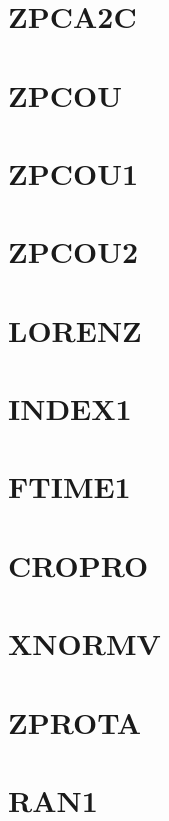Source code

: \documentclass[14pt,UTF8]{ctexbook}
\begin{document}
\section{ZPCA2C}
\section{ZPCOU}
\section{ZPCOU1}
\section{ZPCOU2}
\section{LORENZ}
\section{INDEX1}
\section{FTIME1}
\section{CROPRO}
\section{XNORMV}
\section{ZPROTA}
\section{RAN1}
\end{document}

- - -

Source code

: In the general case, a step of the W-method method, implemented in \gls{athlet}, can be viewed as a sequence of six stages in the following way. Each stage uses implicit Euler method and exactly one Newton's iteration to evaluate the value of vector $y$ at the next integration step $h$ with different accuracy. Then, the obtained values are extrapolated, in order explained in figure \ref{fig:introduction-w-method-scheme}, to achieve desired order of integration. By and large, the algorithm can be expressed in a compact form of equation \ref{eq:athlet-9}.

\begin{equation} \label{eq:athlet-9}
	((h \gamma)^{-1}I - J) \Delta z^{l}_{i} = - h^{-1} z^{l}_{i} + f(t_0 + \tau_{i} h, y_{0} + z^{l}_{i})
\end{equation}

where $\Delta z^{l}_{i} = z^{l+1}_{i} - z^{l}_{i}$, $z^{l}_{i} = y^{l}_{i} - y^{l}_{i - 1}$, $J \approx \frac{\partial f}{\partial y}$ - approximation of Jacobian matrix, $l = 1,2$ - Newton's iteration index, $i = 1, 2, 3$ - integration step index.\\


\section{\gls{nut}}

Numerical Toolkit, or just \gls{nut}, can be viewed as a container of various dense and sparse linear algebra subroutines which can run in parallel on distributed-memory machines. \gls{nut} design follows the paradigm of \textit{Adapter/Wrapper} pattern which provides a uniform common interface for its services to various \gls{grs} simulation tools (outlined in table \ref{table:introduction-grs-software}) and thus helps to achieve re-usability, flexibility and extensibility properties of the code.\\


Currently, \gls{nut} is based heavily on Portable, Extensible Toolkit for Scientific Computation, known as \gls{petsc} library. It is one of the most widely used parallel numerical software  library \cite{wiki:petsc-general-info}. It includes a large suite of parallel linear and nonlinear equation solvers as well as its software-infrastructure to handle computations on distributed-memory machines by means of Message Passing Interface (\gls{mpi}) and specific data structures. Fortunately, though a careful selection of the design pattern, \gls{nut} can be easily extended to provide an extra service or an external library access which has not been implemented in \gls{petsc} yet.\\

- - -

**WHAT YOU HAVE TO DO:** Among the lines above, please count those that contain the string "Delta" and write the number by itself.

**OUTPUT:** 2